Crutchfield’s voice is an expression of power, but there’s a lot of room for tinkering in these songs, as the band shows with some moving guitar lines on “Peace and Quiet” from Cerulean Salt.
—Chance Solem-Pfeifer
photo by Bridget McQuillan
* * *
Hector Anchondo Band at Dizzy Rooster
At Dizzy Rooster yesterday afternoon, Hector Anchondo tells a story about his 12-string steel guitar. The gist is that it chose him, and he’s been playing it ever since. He speaks reverently, as though his accomplishments, his very presence at SXSW, is credited to the guitar rather than years of practice.
It’s hard to tell who, if anyone, in the bar is listening. Anchondo, bassist Carl Brown and drummer Khayman Winfield are on a small stage tucked to the front of the long, narrow bar.
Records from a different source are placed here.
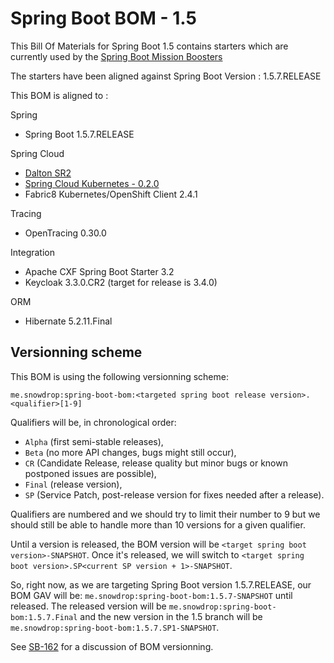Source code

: # Spring Boot BOM - 1.5 

This Bill Of Materials for Spring Boot 1.5 contains starters which are currently used by the 
[Spring Boot Mission Boosters](https://github.com/snowdrop?q=booster)

The starters have been aligned against Spring Boot Version : 1.5.7.RELEASE

This BOM is aligned to : 

Spring
- Spring Boot 1.5.7.RELEASE

Spring Cloud
- [Dalton SR2](https://spring.io/blog/2017/07/21/spring-cloud-dalston-sr2-is-available-now)
- [Spring Cloud Kubernetes - 0.2.0](https://github.com/spring-cloud-incubator/spring-cloud-kubernetes/tree/v0.2.0.RELEASE)
- Fabric8 Kubernetes/OpenShift Client 2.4.1

Tracing
- OpenTracing 0.30.0

Integration
- Apache CXF Spring Boot Starter 3.2
- Keycloak 3.3.0.CR2 (target for release is 3.4.0)

ORM
- Hibernate 5.2.11.Final


## Versionning scheme

This BOM is using the following versionning scheme:

`me.snowdrop:spring-boot-bom:<targeted spring boot release version>.<qualifier>[1-9]`

Qualifiers will be, in chronological order:
 - `Alpha` (first semi-stable releases),
 - `Beta` (no more API changes, bugs might still occur),
 - `CR` (Candidate Release, release quality but minor bugs or known postponed issues are possible),
 - `Final` (release version),
 - `SP` (Service Patch, post-release version for fixes needed after a release).

Qualifiers are numbered and we should try to limit their number to 9 but we should still be able to handle more than 10 versions for a given qualifier.

Until a version is released, the BOM version will be `<target spring boot version>-SNAPSHOT`. Once it's released, we will switch to `<target spring boot version>.SP<current SP version + 1>-SNAPSHOT`.

So, right now, as we are targeting Spring Boot version 1.5.7.RELEASE, our BOM GAV will be: 
`me.snowdrop:spring-boot-bom:1.5.7-SNAPSHOT` until released. The released version will be 
`me.snowdrop:spring-boot-bom:1.5.7.Final` and the new version in the 1.5 branch will 
be `me.snowdrop:spring-boot-bom:1.5.7.SP1-SNAPSHOT`.

See [SB-162](https://issues.jboss.org/browse/SB-162) for a discussion of BOM versionning.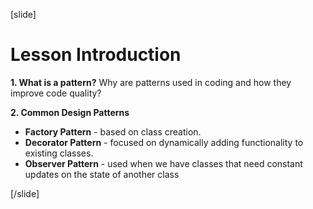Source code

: [slide]
# Lesson Introduction
**1. What is a pattern?** Why are patterns used in coding and how they improve code quality?

**2. Common Design Patterns**
- **Factory Pattern** - based on class creation.
- **Decorator Pattern** - focused on dynamically adding functionality to existing classes.
- **Observer Pattern** - used when we have classes that need constant updates on the state of another class

[/slide]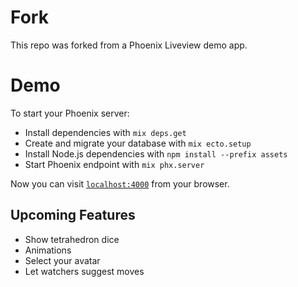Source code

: # Fork

This repo was forked from a Phoenix Liveview demo app.

# Demo

To start your Phoenix server:

- Install dependencies with `mix deps.get`
- Create and migrate your database with `mix ecto.setup`
- Install Node.js dependencies with `npm install --prefix assets`
- Start Phoenix endpoint with `mix phx.server`

Now you can visit [`localhost:4000`](http://localhost:4000) from your browser.

## Upcoming Features

- Show tetrahedron dice
- Animations
- Select your avatar
- Let watchers suggest moves
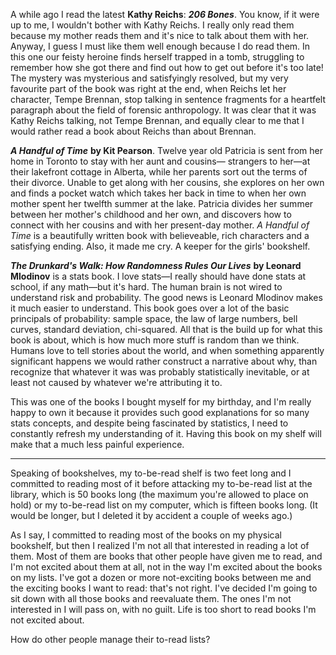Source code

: <!--
.. title: Books Read in Novemberish Decemberish
.. date: 2009-12-04 22:58:28
.. author: Amy Brown
-->

A while ago I read the latest **Kathy Reichs**: ___206 Bones___. You
know, if it were up to me, I wouldn't bother with Kathy Reichs.
I really only read them because my mother reads them and it's nice
to talk about them with her.
Anyway, I guess I must like them well enough because I do read them.
In this one our feisty heroine finds herself trapped in a tomb,
struggling to remember how she got there and find out how to get
out before it's too late! The mystery was mysterious
and satisfyingly resolved, but my very favourite part of the book
was right at the end, when Reichs let her character, Tempe Brennan,
stop talking in sentence fragments for a heartfelt paragraph 
about the field of forensic anthropology. It was clear that
it was Kathy Reichs talking, not Tempe Brennan, and equally clear
to me that I would rather read a book about Reichs than about Brennan.

***A Handful of Time*** __by Kit Pearson__. Twelve year old Patricia
is sent from her home in Toronto to stay with her aunt and cousins&mdash;
strangers to her&mdash;at their lakefront cottage in Alberta, while
her parents sort out the terms of their divorce. Unable to get along
with her cousins, she explores on her own and finds a pocket watch which
takes her back in time to when her own mother spent her twelfth
summer at the lake. Patricia divides her summer between her mother's
childhood and her own, and discovers how to connect with her cousins
and with her present-day mother. *A Handful of Time* is a beautifully
written book with believeable, rich characters and a satisfying
ending. Also, it made me cry. A keeper for the girls' bookshelf.

***The Drunkard's Walk: How Randomness Rules Our Lives*** __by Leonard 
Mlodinov__ is a stats book. I love stats&mdash;I really should have
done stats at school, if any math&mdash;but it's hard. The human
brain is not wired to understand risk and probability. The good
news is Leonard Mlodinov makes it much easier to understand. This
book goes over a lot of the basic principals of probability:
sample space, the law of large numbers, bell curves, standard
deviation, chi-squared. All that is the build up for what this
book is about, which is how much more stuff is random than we
think. Humans love to tell stories about the world, and when
something apparently significant happens we would rather construct
a narrative about why, than recognize that whatever it was was
probably statistically inevitable, or at least not caused by
whatever we're attributing it to.

This was one of the books I bought myself for my birthday, and I'm
really happy to own it because it provides such good explanations
for so many stats concepts, and despite being fascinated by
statistics, I need to constantly refresh my understanding of it.
Having this book on my shelf will make that a much less painful 
experience.

--- 

Speaking of bookshelves, my to-be-read shelf is two feet long and
I committed to reading most of it before attacking my to-be-read
list at the library, which is 50 books long (the maximum you're allowed
to place on hold) or my to-be-read list on my computer, which is 
fifteen books long. (It would be longer, but I deleted it by accident
a couple of weeks ago.)

As I say, I committed to reading most of the books on my physical
bookshelf, but then I realized I'm not all that interested in reading
a lot of them. Most of them are books that other people have given me
to read, and I'm not excited about them at all, not in the way I'm
excited about the books on my lists. I've got a dozen or more
not-exciting books between me and the exciting books I want to read:
that's not right. I've decided I'm going to sit down with all those
books and reevaluate them. The ones I'm not interested in I will pass
on, with no guilt. Life is too short to read books I'm not excited
about.

How do other people manage their to-read lists?


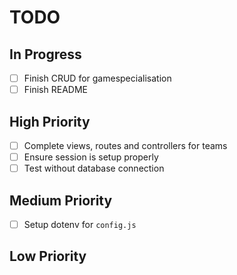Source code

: # TODO

## In Progress

- [ ] Finish CRUD for gamespecialisation
- [ ] Finish README

## High Priority

- [ ] Complete views, routes and controllers for teams
- [ ] Ensure session is setup properly
- [ ] Test without database connection

## Medium Priority

- [ ] Setup dotenv for `config.js`

## Low Priority
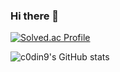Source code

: ### Hi there 👋

<!--
**c0din9/c0din9** is a ✨ _special_ ✨ repository because its `README.md` (this file) appears on your GitHub profile.

Here are some ideas to get you started:

- 🔭 I’m currently working on ...
- 🌱 I’m currently learning ...
- 👯 I’m looking to collaborate on ...
- 🤔 I’m looking for help with ...
- 💬 Ask me about ...
- 📫 How to reach me: ...
- 😄 Pronouns: ...
- ⚡ Fun fact: ...
-->








[![Solved.ac Profile](http://mazassumnida.wtf/api/v2/generate_badge?boj=microkosmos)](https://solved.ac/microkosmos/)

![c0din9's GitHub stats](https://github-readme-stats.vercel.app/api?username=c0din9&show_icons=true&theme=midnight-purple)
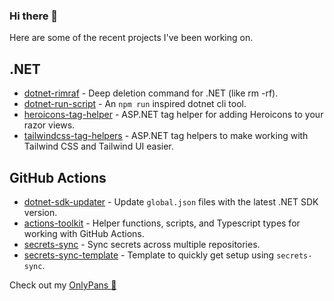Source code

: ### Hi there 👋

Here are some of the recent projects I've been working on.

## .NET
- [dotnet-rimraf](https://github.com/xt0rted/dotnet-rimraf) - Deep deletion command for .NET (like rm -rf).
- [dotnet-run-script](https://github.com/xt0rted/dotnet-run-script) - An `npm run` inspired dotnet cli tool.
- [heroicons-tag-helper](https://github.com/xt0rted/heroicons-tag-helper) - ASP.NET tag helper for adding Heroicons to your razor views.
- [tailwindcss-tag-helpers](https://github.com/xt0rted/tailwindcss-tag-helpers) - ASP.NET tag helpers to make working with Tailwind CSS and Tailwind UI easier.

## GitHub Actions
- [dotnet-sdk-updater](https://github.com/xt0rted/dotnet-sdk-updater) - Update `global.json` files with the latest .NET SDK version.
- [actions-toolkit](https://github.com/xt0rted/actions-toolkit) - Helper functions, scripts, and Typescript types for working with GitHub Actions.
- [secrets-sync](https://github.com/xt0rted/secrets-sync) - Sync secrets across multiple repositories.
- [secrets-sync-template](https://github.com/xt0rted/secrets-sync-template) - Template to quickly get setup using `secrets-sync`.

Check out my [OnlyPans :pizza:](https://onlypans.pizza)
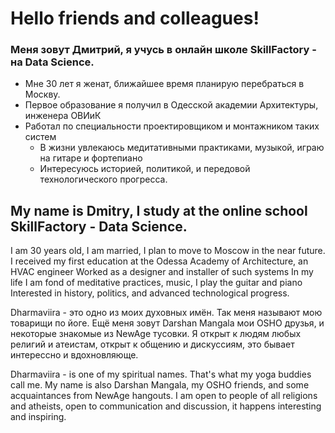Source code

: # Hello friends and сolleagues! 

### Меня зовут Дмитрий, я учусь в онлайн школе SkillFactory - на Data Science. 
- Мне 30 лет я женат, ближайшее время планирую перебраться в Москву.
- Первое образование я получил в Одесской академии Архитектуры, инженера ОВИиК
- Работал по специальности проектировщиком и монтажником таких систем
  - В жизни увлекаюсь медитативными практиками, музыкой, играю на гитаре и фортепиано
  - Интересуюсь историей, политикой, и передовой технологического прогресса. 

## My name is Dmitry, I study at the online school SkillFactory - Data Science.
I am 30 years old, I am married, I plan to move to Moscow in the near future.
I received my first education at the Odessa Academy of Architecture, an HVAC engineer
Worked as a designer and installer of such systems
In my life I am fond of meditative practices, music, I play the guitar and piano
Interested in history, politics, and advanced technological progress.

Dhаrmаviira - это одно из моих духовных имён. Так меня называют мою товарищи по йоге. 
Ещё меня зовут Darshan Mangala мои OSHO друзья, и некоторые знакомые из NewAgе тусовки.
Я открыт к людям любых религий и атеистам, открыт к общению и дискуссиям, это бывает 
интерессно и вдохновляюще. 

Dharmaviira - is one of my spiritual names. That's what my yoga buddies call me.
My name is also Darshan Mangala, my OSHO friends, and some acquaintances from NewAge hangouts.
I am open to people of all religions and atheists, open to communication and discussion, it happens
interesting and inspiring.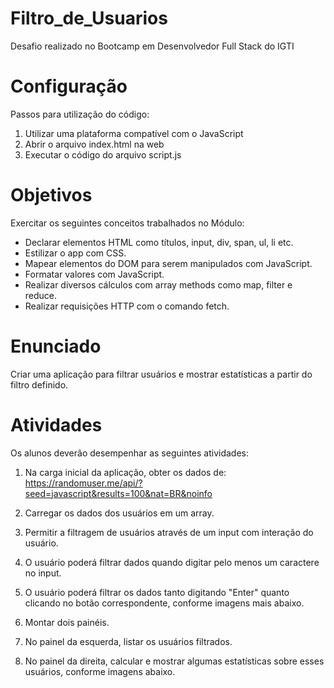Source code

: # Filtro_de_Usuarios
Desafio realizado no Bootcamp em Desenvolvedor Full Stack do IGTI

# Configuração
  
  Passos para utilização do código:
  
  1. Utilizar uma plataforma compatível com o JavaScript
  2. Abrir o arquivo index.html na web
  3. Executar o código do arquivo script.js

# Objetivos

  Exercitar os seguintes conceitos trabalhados no Módulo:
  
  - Declarar elementos HTML como títulos, input, div, span, ul, li etc.
  - Estilizar o app com CSS.
  - Mapear elementos do DOM para serem manipulados com JavaScript.
  - Formatar valores com JavaScript.
  - Realizar diversos cálculos com array methods como map, filter e reduce.
  - Realizar requisições HTTP com o comando fetch.
  
# Enunciado

  Criar uma aplicação para filtrar usuários e mostrar estatísticas a partir do filtro definido.
  
# Atividades

Os alunos deverão desempenhar as seguintes atividades:

  1. Na carga inicial da aplicação, obter os dados de:
  https://randomuser.me/api/?seed=javascript&results=100&nat=BR&noinfo

  2. Carregar os dados dos usuários em um array.

  3. Permitir a filtragem de usuários através de um input com interação do usuário.

  4. O usuário poderá filtrar dados quando digitar pelo menos um caractere no input.

  5. O usuário poderá filtrar os dados tanto digitando "Enter" quanto clicando no botão
  correspondente, conforme imagens mais abaixo.

  6. Montar dois painéis.

  7. No painel da esquerda, listar os usuários filtrados.

  8. No painel da direita, calcular e mostrar algumas estatísticas sobre esses usuários,
  conforme imagens abaixo.
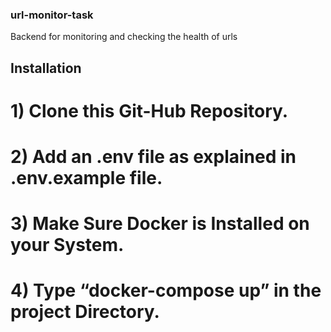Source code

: ### url-monitor-task
Backend for monitoring and checking the health of urls

## Installation
# 1) Clone this Git-Hub Repository.
# 2) Add an .env file as explained in .env.example file.
# 3) Make Sure Docker is Installed on your System.
# 4) Type “docker-compose up” in the project Directory.
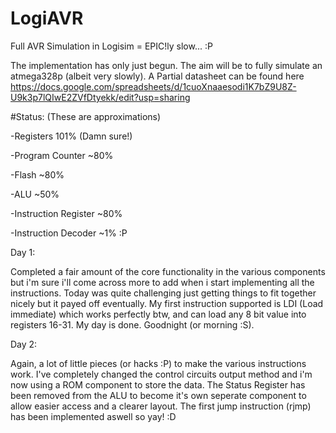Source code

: # LogiAVR
Full AVR Simulation in Logisim = EPIC!ly slow... :P

The implementation has only just begun. The aim will be to fully simulate an atmega328p (albeit very slowly). A Partial datasheet can be found here https://docs.google.com/spreadsheets/d/1cuoXnaaesodi1K7bZ9U8Z-U9k3p7lQIwE2ZVfDtyekk/edit?usp=sharing

#Status: (These are approximations)

-Registers 101% (Damn sure!)

-Program Counter ~80%

-Flash ~80%

-ALU ~50%

-Instruction Register ~80%

-Instruction Decoder ~1% :P


Day 1:

Completed a fair amount of the core functionality in the various components but i'm sure i'll come across
more to add when i start implementing all the instructions. Today was quite challenging just getting things to fit together nicely but it payed off eventually. My first instruction supported is LDI (Load immediate) which works perfectly btw, and can load any 8 bit value into registers 16-31. My day is done. Goodnight (or morning :S).

Day 2:

Again, a lot of little pieces (or hacks :P) to make the various instructions work. I've completely changed the control circuits output method and i'm now using a ROM component to store the data. The Status Register has been removed from the ALU to become it's own seperate component to allow easier access and a clearer layout. The first jump instruction (rjmp) has been implemented aswell so yay! :D
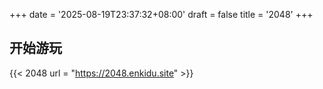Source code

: +++
date = '2025-08-19T23:37:32+08:00'
draft = false
title = '2048'
+++
## 开始游玩
{{< 2048 url = "https://2048.enkidu.site" >}}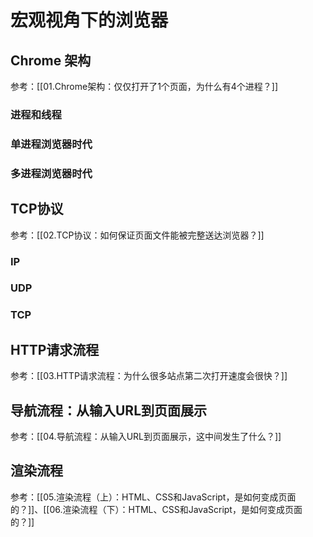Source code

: # 宏观视角下的浏览器

## Chrome 架构
参考：[[01.Chrome架构：仅仅打开了1个页面，为什么有4个进程？]]
### 进程和线程
### 单进程浏览器时代
### 多进程浏览器时代
## TCP协议
参考：[[02.TCP协议：如何保证页面文件能被完整送达浏览器？]]
### IP
### UDP
### TCP
## HTTP请求流程
参考：[[03.HTTP请求流程：为什么很多站点第二次打开速度会很快？]]

## 导航流程：从输入URL到页面展示
参考：[[04.导航流程：从输入URL到页面展示，这中间发生了什么？]]


## 渲染流程
参考：[[05.渲染流程（上）：HTML、CSS和JavaScript，是如何变成页面的？]]、[[06.渲染流程（下）：HTML、CSS和JavaScript，是如何变成页面的？]]









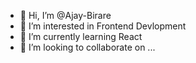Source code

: - 👋 Hi, I’m @Ajay-Birare
- 👀 I’m interested in Frontend Devlopment
- 🌱 I’m currently learning React
- 💞️ I’m looking to collaborate on ...



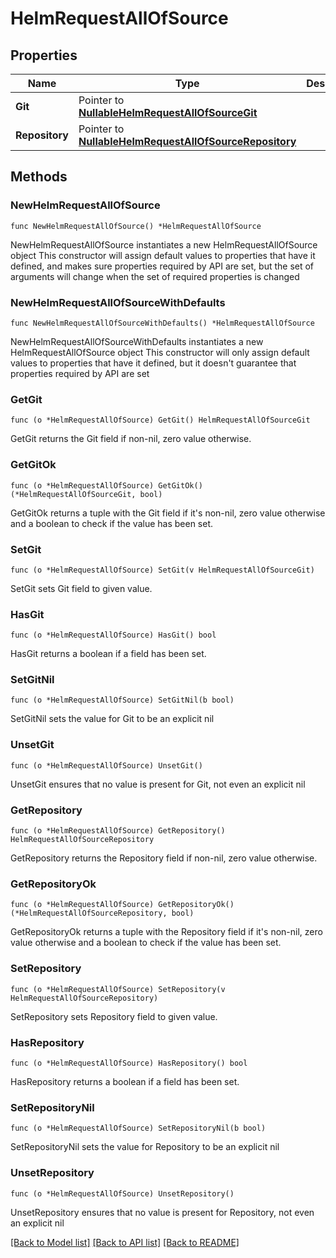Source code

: # HelmRequestAllOfSource

## Properties

Name | Type | Description | Notes
------------ | ------------- | ------------- | -------------
**Git** | Pointer to [**NullableHelmRequestAllOfSourceGit**](HelmRequestAllOfSourceGit.md) |  | [optional] 
**Repository** | Pointer to [**NullableHelmRequestAllOfSourceRepository**](HelmRequestAllOfSourceRepository.md) |  | [optional] 

## Methods

### NewHelmRequestAllOfSource

`func NewHelmRequestAllOfSource() *HelmRequestAllOfSource`

NewHelmRequestAllOfSource instantiates a new HelmRequestAllOfSource object
This constructor will assign default values to properties that have it defined,
and makes sure properties required by API are set, but the set of arguments
will change when the set of required properties is changed

### NewHelmRequestAllOfSourceWithDefaults

`func NewHelmRequestAllOfSourceWithDefaults() *HelmRequestAllOfSource`

NewHelmRequestAllOfSourceWithDefaults instantiates a new HelmRequestAllOfSource object
This constructor will only assign default values to properties that have it defined,
but it doesn't guarantee that properties required by API are set

### GetGit

`func (o *HelmRequestAllOfSource) GetGit() HelmRequestAllOfSourceGit`

GetGit returns the Git field if non-nil, zero value otherwise.

### GetGitOk

`func (o *HelmRequestAllOfSource) GetGitOk() (*HelmRequestAllOfSourceGit, bool)`

GetGitOk returns a tuple with the Git field if it's non-nil, zero value otherwise
and a boolean to check if the value has been set.

### SetGit

`func (o *HelmRequestAllOfSource) SetGit(v HelmRequestAllOfSourceGit)`

SetGit sets Git field to given value.

### HasGit

`func (o *HelmRequestAllOfSource) HasGit() bool`

HasGit returns a boolean if a field has been set.

### SetGitNil

`func (o *HelmRequestAllOfSource) SetGitNil(b bool)`

 SetGitNil sets the value for Git to be an explicit nil

### UnsetGit
`func (o *HelmRequestAllOfSource) UnsetGit()`

UnsetGit ensures that no value is present for Git, not even an explicit nil
### GetRepository

`func (o *HelmRequestAllOfSource) GetRepository() HelmRequestAllOfSourceRepository`

GetRepository returns the Repository field if non-nil, zero value otherwise.

### GetRepositoryOk

`func (o *HelmRequestAllOfSource) GetRepositoryOk() (*HelmRequestAllOfSourceRepository, bool)`

GetRepositoryOk returns a tuple with the Repository field if it's non-nil, zero value otherwise
and a boolean to check if the value has been set.

### SetRepository

`func (o *HelmRequestAllOfSource) SetRepository(v HelmRequestAllOfSourceRepository)`

SetRepository sets Repository field to given value.

### HasRepository

`func (o *HelmRequestAllOfSource) HasRepository() bool`

HasRepository returns a boolean if a field has been set.

### SetRepositoryNil

`func (o *HelmRequestAllOfSource) SetRepositoryNil(b bool)`

 SetRepositoryNil sets the value for Repository to be an explicit nil

### UnsetRepository
`func (o *HelmRequestAllOfSource) UnsetRepository()`

UnsetRepository ensures that no value is present for Repository, not even an explicit nil

[[Back to Model list]](../README.md#documentation-for-models) [[Back to API list]](../README.md#documentation-for-api-endpoints) [[Back to README]](../README.md)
The seven or eight people at Dizzy Rooster are mostly clustered around the entrance where people watching out onto Sixth Street.
A couple college basketball games are on TV and the sound person idly scrolls on his phone.
Among some 3,000 bands playing in and around downtown Austin this week, sheer numbers mean that many acts are playing to this kind of crowd. And likely, they have a similar story to Hector Anchondo Band. They are perhaps popular in their home region and successful in a certain national niche. Anchondo and crew recently made semi-finals at the International Blues Challenge.
This is counter to the more appealing SXSW narrative — that it’s a place for fans to discover and bands to get discovered, one way or another. But mostly the only acts packing in crowds were discovered long before they made it to Austin.
Just before Anchondo and company go on, TV on the Radio plays over the house speakers — a band that just 14 hours prior had people lining up on the street to get into Stubb’s.
It’s not quite disappointment, more like quiet acceptance that this is just the way it is.
The band kicks off with a stomping blues rocker, just Anchondo and his guitar, backed by a quarter-note percussion line. He feels in tune with his guitar in a way that not many guitarists, even in the blues genre, can boast. It’s less like Anchondo wields an instrument and more like the it’s an extension of himself, like a harmonic third arm.
And that relationship carries the set. Anchondo’s guitarwork feels equal parts natural and fiercely-trained on selections like “Tall Glass of Whiskey,” a swinging country rocker from the group’s December release Young Guns.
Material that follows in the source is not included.